Брокендорф сидел, откинувшись на спинку стула, перед налитым стаканом портвейна и громко требовал еще бутылку - получше, словно он был в гостинице. Гюнтер встал перед ним и со злостью уставился на пьяного.

- Жрет, как мавр, и пьет, как корова! И еще хочет считаться офицером! - шипел он вполголоса, задыхаясь от злобы.

- Vivatamicitia[12], брат! - сонно бормотал капитан, подняв свой стакан; ему хотелось мирно допить и еще добавить винца.

- Лакает, как корова, белье носит - грязней, чем у носильщика, и это офицер! - высказался Гюнтер уже громче. - У какого трубочиста, жида или шута купил ты такую рубашку?

- Замолчи или говори по-французски! - предупредил Эглофштейн, потому что двое драгун вошли в комнату, чтобы подтереть пол.

- Может, мне еще и волосы надо мыть лавандовым мылом, мусье фанфарон? - засмеялся Брокендорф. - Может, мне по балам да ассамблеям таскаться, как ты, и лизать там лапки бабенкам?

- Ну, а ты-то, - напустился на него Донон, - ты лучше просидишь все вечера в деревенском кабаке, проболтаешь с крестьянами, чтобы они тебя пивом угощали!

- И этот хочет считаться офицером! - кричал опять Гюнтер.

- Замолчите! - Эглофштейн испуганно оглядывался на рядовых, которые прибирали комнату, - Вы хотите, чтобы ваша дурацкая перебранка была у всех на слуху и дошла до полковника?

- Так они не понимают по-французски, - возразил Гюнтер, переходя на этот язык, и опять обратился в Брокендорфу: - Разве не ты в Дармштадте у "Пейсатого еврея" дрался вожжами и палкой на манер уличных сорванцов? Это срам для полка!

- Но ты застал меня в объятиях твоей любимой, паренек, верь мне или не верь, да только войти не смел! - отрезал Брокендорф, очень довольный собой. - Можешь раскрывать пасть как угодно, но это я лежал тогда в постели Франсуазы-Марии, а ты стоял внизу под снегом и попусту бросал камушки в ее окно!

- У гостиничных шлюх ты лежал, со сбродом в бардаках, а не у нее! злобно зарычал Гюнтер.

- Брокендорф! - нахмурясь, вмешался Эглофштейн. - Черт тебя побери! Я думаю, это, верно, я, а не Гюнтер кидал камушки в окно...

Но Брокендорф не слушал его.

- Ты кидал камушки в ее окно, мы хорошо слышали их. И я подошел к ее постели и сказал: "Послушай, ведь это Гюнтер подает тебе знаки". А она положила голову на руки и засмеялась: "Мальчишка, глупый малыш, он так неловок, не знает, куда девать свои руки и ноги, когда он со мной..."

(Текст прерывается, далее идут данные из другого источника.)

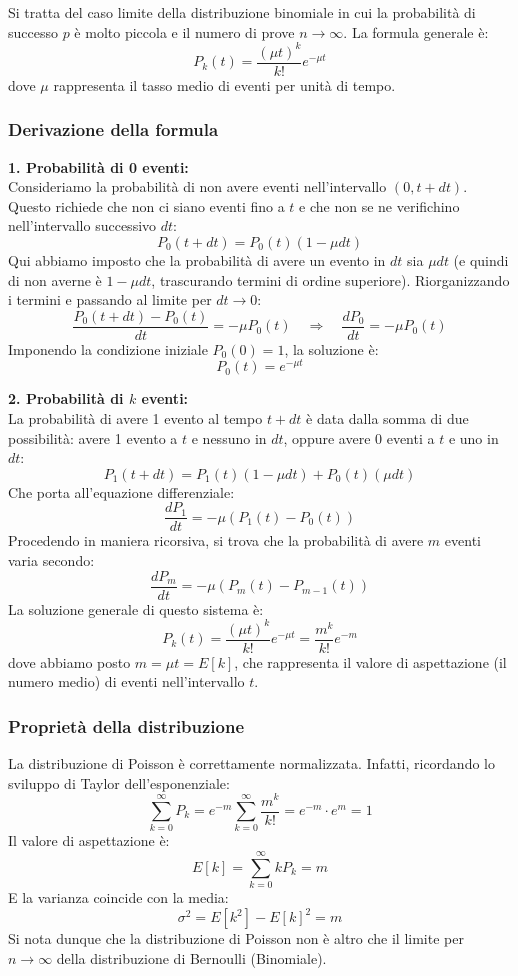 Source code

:\documentclass{article}
\theoremstyle{remark}
\begin{document}
Si tratta del caso limite della distribuzione binomiale in cui la probabilità di successo $p$ è molto piccola e il numero di prove $n \rightarrow \infty$. La formula generale è:
\[
    P_k(t)=\frac{(\mu t)^k}{k!}e^{-\mu t}
\]
dove $\mu$ rappresenta il tasso medio di eventi per unità di tempo.

\subsubsection*{Derivazione della formula}

\textbf{1. Probabilità di 0 eventi:} \\
Consideriamo la probabilità di non avere eventi nell'intervallo $(0, t+dt)$. Questo richiede che non ci siano eventi fino a $t$ e che non se ne verifichino nell'intervallo successivo $dt$:
\[
P_0(t+dt)=P_0(t)(1-\mu dt)
\]
Qui abbiamo imposto che la probabilità di avere un evento in $dt$ sia $\mu dt$ (e quindi di non averne è $1-\mu dt$, trascurando termini di ordine superiore). Riorganizzando i termini e passando al limite per $dt \to 0$:
\[
\frac{P_0(t+dt) - P_0(t)}{dt} = -\mu P_0(t) \quad \Rightarrow \quad \frac{dP_0}{dt} = -\mu P_0(t)
\]
Imponendo la condizione iniziale $P_0(0)=1$, la soluzione è:
\[
P_0(t)=e^{-\mu t}
\]

\textbf{2. Probabilità di $k$ eventi:} \\
La probabilità di avere 1 evento al tempo $t+dt$ è data dalla somma di due possibilità: avere 1 evento a $t$ e nessuno in $dt$, oppure avere 0 eventi a $t$ e uno in $dt$:
\[
P_1(t+dt)=P_1(t)(1-\mu dt) + P_0(t)(\mu dt)
\]
Che porta all'equazione differenziale:
\[
\frac{dP_1}{dt}=- \mu (P_1(t)-P_0(t))
\]
Procedendo in maniera ricorsiva, si trova che la probabilità di avere $m$ eventi varia secondo:
\[
\frac{dP_m}{dt}=- \mu (P_m(t)-P_{m-1}(t))
\]
La soluzione generale di questo sistema è:
\[
P_k(t)=\frac{(\mu t)^k}{k!}e^{-\mu t}=\frac{m^k}{k!}e^{-m}
\]
dove abbiamo posto $m=\mu t=E[k]$, che rappresenta il valore di aspettazione (il numero medio) di eventi nell'intervallo $t$.

\subsubsection*{Proprietà della distribuzione}
La distribuzione di Poisson è correttamente normalizzata. Infatti, ricordando lo sviluppo di Taylor dell'esponenziale:
\[
\sum_{k=0}^{\infty}P_k = e^{-m} \sum_{k=0}^{\infty}\frac{m^k}{k!} = e^{-m} \cdot e^m = 1
\]
Il valore di aspettazione è:
\[
E[k]=\sum_{k=0}^{\infty}k P_k = m 
\]
E la varianza coincide con la media:
\[
{\sigma^2}=E[k^2]-{E[k]}^2=m
\]
Si nota dunque che la distribuzione di Poisson non è altro che il limite per $n \rightarrow \infty$ della distribuzione di Bernoulli (Binomiale).
\end{document}
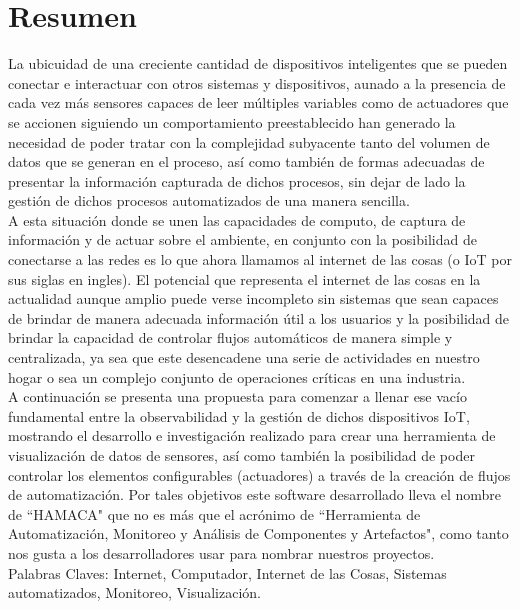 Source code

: \chapter*{Resumen}
La ubicuidad de una creciente cantidad de dispositivos inteligentes que se pueden conectar e interactuar con otros sistemas y dispositivos, aunado a la presencia de cada vez más sensores capaces de leer múltiples variables como de actuadores que se accionen siguiendo un comportamiento preestablecido han generado la necesidad de poder tratar con la complejidad subyacente tanto del volumen de datos que se generan en el proceso, así como también de formas adecuadas de presentar la información capturada de dichos procesos, sin dejar de lado la gestión de dichos procesos automatizados de una manera sencilla.\\

A esta situación donde se unen las capacidades de computo, de captura de información y de actuar sobre el ambiente, en conjunto con la posibilidad de conectarse a las redes es lo que ahora llamamos al internet de las cosas (o IoT por sus siglas en ingles). El potencial que representa el internet de las cosas en la actualidad aunque amplio puede verse incompleto sin sistemas que sean capaces de brindar de manera adecuada información útil a los usuarios y la posibilidad de brindar la capacidad de controlar flujos automáticos de manera simple y centralizada, ya sea que este desencadene una serie de actividades en nuestro hogar o sea un complejo conjunto de operaciones críticas en una industria.\\ 

A continuación se presenta una propuesta para comenzar a llenar ese vacío fundamental entre la observabilidad y la gestión de dichos dispositivos IoT, mostrando el desarrollo e investigación realizado para crear una herramienta de visualización de datos de sensores, así como también la posibilidad de poder controlar los elementos configurables (actuadores) a través de la creación de flujos de automatización. Por tales objetivos este software desarrollado lleva el nombre de ``HAMACA" que no es más que el acrónimo de ``Herramienta de Automatización, Monitoreo y Análisis de Componentes y Artefactos", como tanto nos gusta a los desarrolladores usar para nombrar nuestros proyectos.\\
 
\vspace{\fill}
Palabras Claves: Internet, Computador, Internet de las Cosas, Sistemas automatizados, Monitoreo, Visualización.
\vspace{10px} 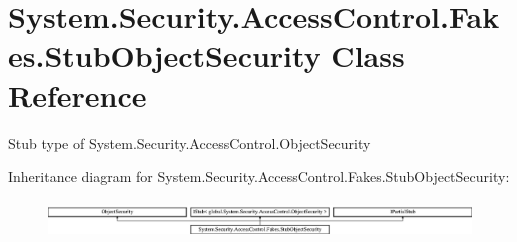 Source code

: \hypertarget{class_system_1_1_security_1_1_access_control_1_1_fakes_1_1_stub_object_security}{\section{System.\-Security.\-Access\-Control.\-Fakes.\-Stub\-Object\-Security Class Reference}
\label{class_system_1_1_security_1_1_access_control_1_1_fakes_1_1_stub_object_security}
}


Stub type of System.\-Security.\-Access\-Control.\-Object\-Security 


Inheritance diagram for System.\-Security.\-Access\-Control.\-Fakes.\-Stub\-Object\-Security\-:\begin{figure}[H]
\begin{center}
\leavevmode
\includegraphics[height=0.992908cm]{class_system_1_1_security_1_1_access_control_1_1_fakes_1_1_stub_object_security}
\end{center}
\end{figure}
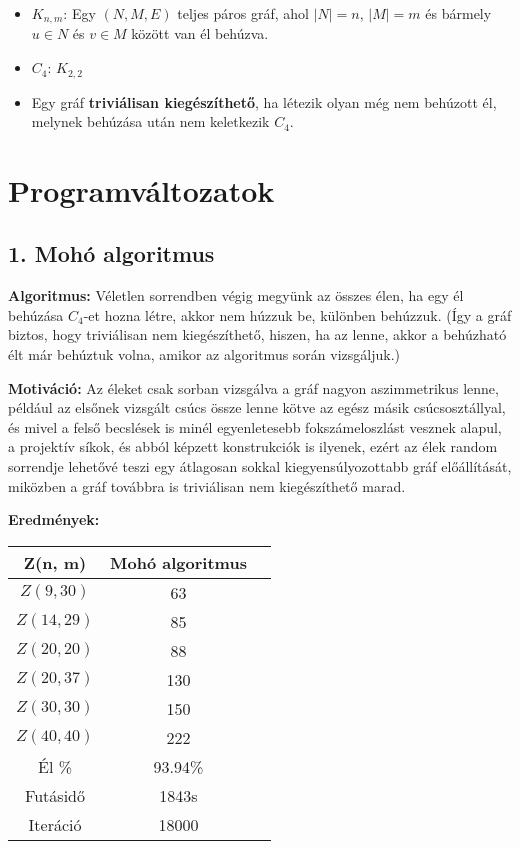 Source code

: \documentclass[12pt,a4paper]{article}
\begin{document}
\begin{itemize}
    \item $K_{n,m}$: Egy $(N,M,E)$ teljes páros gráf, ahol $|N|=n$, $|M|=m$ és bármely $u \in N$ és $v \in M$ között van él behúzva.
    \item $C_4$: $K_{2,2}$
    \item Egy gráf \textbf{triviálisan kiegészíthető}, ha létezik olyan még nem behúzott él, melynek behúzása után nem keletkezik $C_4$.
\end{itemize}

\section*{Programváltozatok}

\subsection*{1. Mohó algoritmus}
\textbf{Algoritmus:} Véletlen sorrendben végig megyünk az összes élen, ha egy él behúzása $C_4$-et hozna létre, akkor nem húzzuk be, különben behúzzuk. (Így a gráf biztos, hogy triviálisan nem kiegészíthető, hiszen, ha az lenne, akkor a behúzható élt már behúztuk volna, amikor az algoritmus során vizsgáljuk.)

\textbf{Motiváció:} Az éleket csak sorban vizsgálva a gráf nagyon aszimmetrikus lenne, például az elsőnek vizsgált csúcs össze lenne kötve az egész másik csúcsosztállyal, és mivel a felső becslések is minél egyenletesebb fokszámeloszlást vesznek alapul, a projektív síkok, és abból képzett konstrukciók is ilyenek, ezért az élek random sorrendje lehetővé teszi egy átlagosan sokkal kiegyensúlyozottabb gráf előállítását, miközben a gráf továbbra is triviálisan nem kiegészíthető marad.

\textbf{Eredmények:}
\begin{table}[H]
\centering
\begin{tabular}{|c|c|c|}
\hline
\textbf{Z(n, m)} & \textbf{Mohó algoritmus} \\
\hline
$Z(9,30)$  & 63 \\
$Z(14, 29)$ & 85 \\
$Z(20, 20)$ & 88 \\
$Z(20, 37)$ & 130 \\
$Z(30, 30)$ & 150 \\
$Z(40, 40)$ & 222 \\
\hline
Él \% & 93.94\% \\
\hline
Futásidő & 1843s \\
Iteráció & 18000 \\
\hline
\end{tabular}
\end{table}
\end{document}
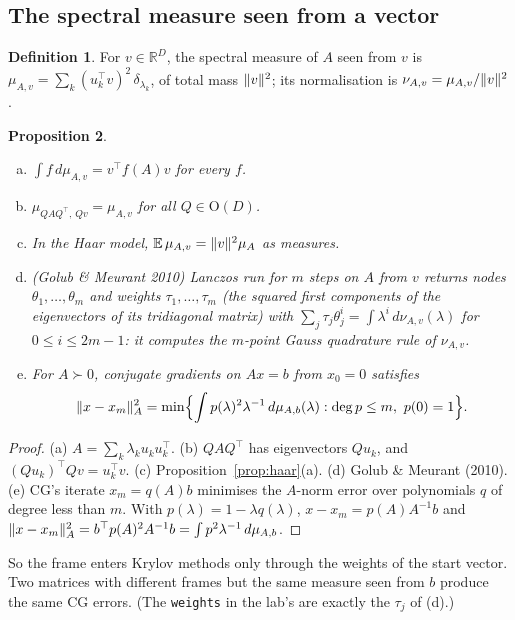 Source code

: \documentclass[11pt,a4paper]{article}
\newcommand{\R}{\mathbb{R}}
\newcommand{\E}{\mathbb{E}}
\newcommand{\Orth}{\mathrm{O}}
\DeclarePairedDelimiter{\norm}{\lVert}{\rVert}
\theoremstyle{plain}
\newtheorem{proposition}{Proposition}[section]
\theoremstyle{definition}
\newtheorem{definition}[proposition]{Definition}
\theoremstyle{remark}
\begin{document}
\subsection{The spectral measure seen from a vector}\label{sec:seen}

\begin{definition}
For $v\in\R^D$, the spectral measure of $A$ seen from $v$ is $\mu_{A,v}=\sum_k(u_k^\top v)^2\,\delta_{\lambda_k}$,
of total mass $\norm{v}^2$; its normalisation is $\nu_{A,v}=\mu_{A,v}/\norm{v}^2$.
\end{definition}

\begin{proposition}\label{prop:seen}
\begin{enumerate}[(a)]
\item $\int f\,d\mu_{A,v}=v^\top f(A)v$ for every $f$.
\item $\mu_{QAQ^\top,\,Qv}=\mu_{A,v}$ for all $Q\in\Orth(D)$.
\item In the Haar model, $\E\,\mu_{A,v}=\norm{v}^2\mu_A$ as measures.
\item (Golub \& Meurant 2010) Lanczos run for $m$ steps on $A$ from $v$ returns nodes $\theta_1,\dots,\theta_m$ and
  weights $\tau_1,\dots,\tau_m$ (the squared first components of the eigenvectors of its tridiagonal matrix) with
  $\sum_j\tau_j\theta_j^i=\int\lambda^i\,d\nu_{A,v}(\lambda)$ for $0\le i\le2m-1$: it computes the $m$-point Gauss
  quadrature rule of $\nu_{A,v}$.
\item For $A\succ0$, conjugate gradients on $Ax=b$ from $x_0=0$ satisfies
  \[\norm{x-x_m}_A^2=\min\Bigl\{\int p(\lambda)^2\lambda^{-1}\,d\mu_{A,b}(\lambda):\deg p\le m,\ p(0)=1\Bigr\}.\]
\end{enumerate}
\end{proposition}
\begin{proof}
(a) $A=\sum_k\lambda_ku_ku_k^\top$. (b) $QAQ^\top$ has eigenvectors $Qu_k$, and $(Qu_k)^\top Qv=u_k^\top v$.
(c) Proposition~\ref{prop:haar}(a). (d) Golub \& Meurant (2010). (e) CG's iterate $x_m=q(A)b$ minimises the $A$-norm
error over polynomials $q$ of degree less than $m$. With $p(\lambda)=1-\lambda q(\lambda)$,
$x-x_m=p(A)A^{-1}b$ and $\norm{x-x_m}_A^2=b^\top p(A)^2A^{-1}b=\int p^2\lambda^{-1}\,d\mu_{A,b}$.
\end{proof}
So the frame enters Krylov methods only through the weights of the start vector. Two matrices with different frames
but the same measure seen from $b$ produce the same CG errors. (The \texttt{weights} in the lab's
 are exactly the $\tau_j$ of (d).)
\end{document}
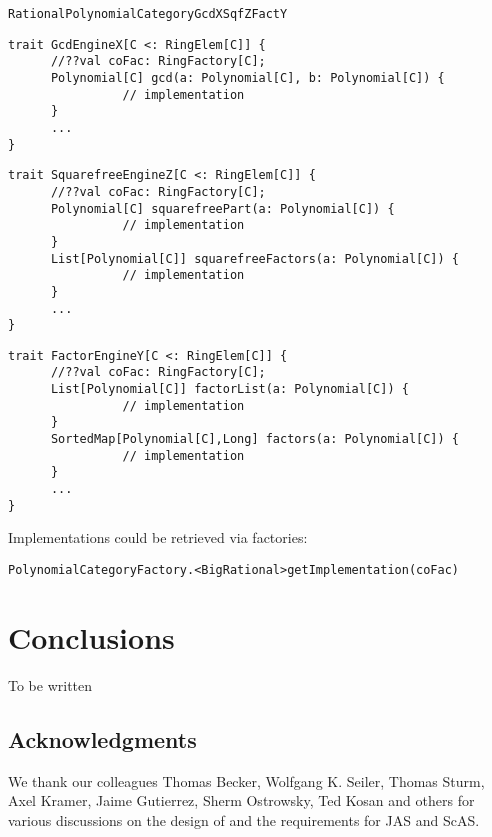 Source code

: \documentclass{llncs}
\begin{document}
\begin{verbatim}
RationalPolynomialCategoryGcdXSqfZFactY
\end{verbatim}

\begin{verbatim}
trait GcdEngineX[C <: RingElem[C]] {
      //??val coFac: RingFactory[C];
      Polynomial[C] gcd(a: Polynomial[C], b: Polynomial[C]) {
                // implementation 
      }
      ...
}
\end{verbatim}

\begin{verbatim}
trait SquarefreeEngineZ[C <: RingElem[C]] {
      //??val coFac: RingFactory[C];
      Polynomial[C] squarefreePart(a: Polynomial[C]) {
                // implementation 
      }
      List[Polynomial[C]] squarefreeFactors(a: Polynomial[C]) {
                // implementation 
      }
      ...
}
\end{verbatim}

\begin{verbatim}
trait FactorEngineY[C <: RingElem[C]] {
      //??val coFac: RingFactory[C];
      List[Polynomial[C]] factorList(a: Polynomial[C]) {
                // implementation 
      }
      SortedMap[Polynomial[C],Long] factors(a: Polynomial[C]) {
                // implementation 
      }
      ...
}
\end{verbatim}


Implementations could be retrieved via factories:
\begin{verbatim}
PolynomialCategoryFactory.<BigRational>getImplementation(coFac)
\end{verbatim}



\section{Conclusions} %

To be written


\subsection*{Acknowledgments} %

We thank our colleagues Thomas Becker, Wolfgang K. Seiler, Thomas
Sturm, Axel Kramer, Jaime Gutierrez, Sherm Ostrowsky, Ted Kosan and
others for various discussions on the design of and the requirements
for JAS and ScAS. 




\end{document}
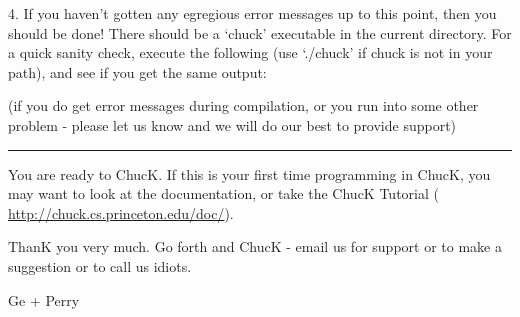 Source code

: 
4. If you haven't gotten any egregious error messages up to this point, 
then you should be done! There should be a `chuck' executable in the 
current directory. For a quick sanity check, execute the following (use 
`./chuck' if chuck is not in your path), and see if you get the same output:


(if you do get error messages during compilation, or you run into some 
other problem - please let us know and we will do our best to provide 
support) 

\rule{1in}{.5pt}

You are ready to ChucK. If this is your first time programming in 
ChucK, you may want to look at the documentation, or take the ChucK 
Tutorial ( \href{http://chuck.cs.princeton.edu/doc}{http://chuck.cs.princeton.edu/doc/}). 

ThanK you very much. Go forth and ChucK - email us for support or to make a 
suggestion or to call us idiots.

Ge + Perry
 
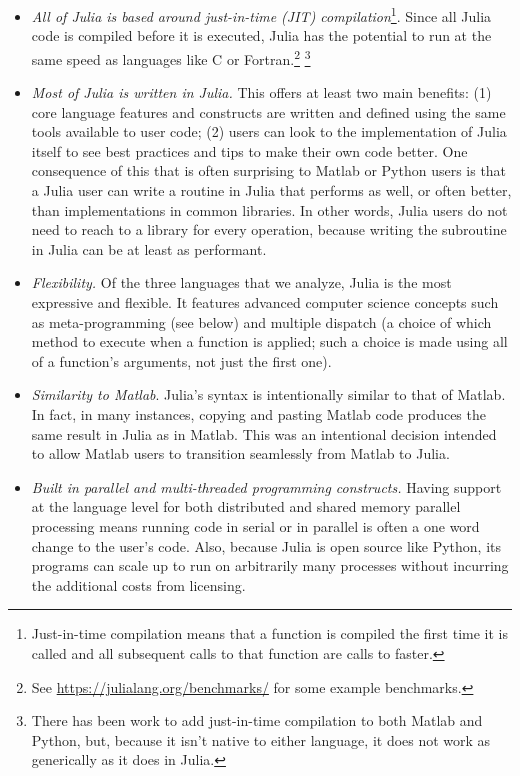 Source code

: \begin{itemize}

  \item \textit{All of Julia is based around just-in-time (JIT) compilation}\footnote{Just-in-time
  compilation means that a function is compiled the first time it is called and
  all subsequent calls to that function are calls to faster.}. Since all Julia
  code is compiled before it is executed, Julia has the potential to run at the
  same speed as languages like C or Fortran.\footnote{ See
  \url{https://julialang.org/benchmarks/} for some example benchmarks.}
  \footnote{ There has been work to add just-in-time compilation to both Matlab
  and Python, but, because it isn't native to either language, it does not work
  as generically as it does in Julia.}

  \item \textit{Most of Julia is written in Julia.} This offers at least two
  main benefits: (1) core language features and constructs are written and
  defined using the same tools available to user code; (2) users can look to the
  implementation of Julia itself to see best practices and tips to make their
  own code better. One consequence of this that is often surprising to Matlab
  or Python users is that a Julia user can write a routine in Julia that
  performs as well, or often better, than implementations in common libraries.
  In other words, Julia users do not need to reach to a library for every
  operation, because writing the subroutine in Julia can be at least as
  performant.

  \item \textit{Flexibility. }Of the three languages that we analyze, Julia is
  the most expressive and flexible. It features advanced computer science
  concepts such as meta-programming (see below) and multiple dispatch (a choice
  of which method to execute when a function is applied; such a choice is made
  using all of a function's arguments, not just the first one).

  \item \textit{Similarity to Matlab}. Julia's syntax is intentionally similar
  to that of Matlab. In fact, in many instances, copying and pasting Matlab
  code produces the same result in Julia as in Matlab. This was an intentional
  decision intended to allow Matlab users to transition seamlessly from Matlab
  to Julia.

  \item \textit{Built in parallel and multi-threaded programming constructs.}
  Having support at the language level for both distributed and shared memory
  parallel processing means running code in serial or in parallel is often a
  one word change to the user's code. Also, because Julia is open source like
  Python, its programs can scale up to run on arbitrarily many processes
  without incurring the additional costs from licensing.


\end{itemize}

Голос у Брокендорфа был грубый - словно скрипело тележное колесо по дощатому мосту. Но мы слушали - и наш гнев испарялся, мы смотрели на него, а слышали из его похабной пасти веселый смех Франсуазы-Марии.

- Да, я подумал, будто полковник дома, когда заметил тени в окне, вспоминал Эглофштейн, грустно понурив голову. - Знай я, что там ты, Брокендорф, я взбежал бы наверх и выкинул тебя из окна в снег. Но все это прошло, и любовь проходит, словно жар лихорадки... Но Брокендорф еще не разделался с Гюнтером.

- Она часто смеялась и говорила: глупый малыш, мальчишка, он хочет, чтобы я приходила к нему в комнату, а знаешь, где он живет? На заднем дворе, над курятником и под голубятней, и чтобы я к нему туда ходила?

Это были насмешки Франсуазы-Мари и, капитан хотел ими досадить нам, но уже никто из нас не чувствовал гнева, мы слушали, и нам чудилось, будто любимая еще раз заговорила с нами - устами этого пьяницы.

- Эх, братья, я каюсь, что мы отнимали жену у полковника... проговорил вдруг Донон, которого вино всегда настраивало на печальный и филантропический лад.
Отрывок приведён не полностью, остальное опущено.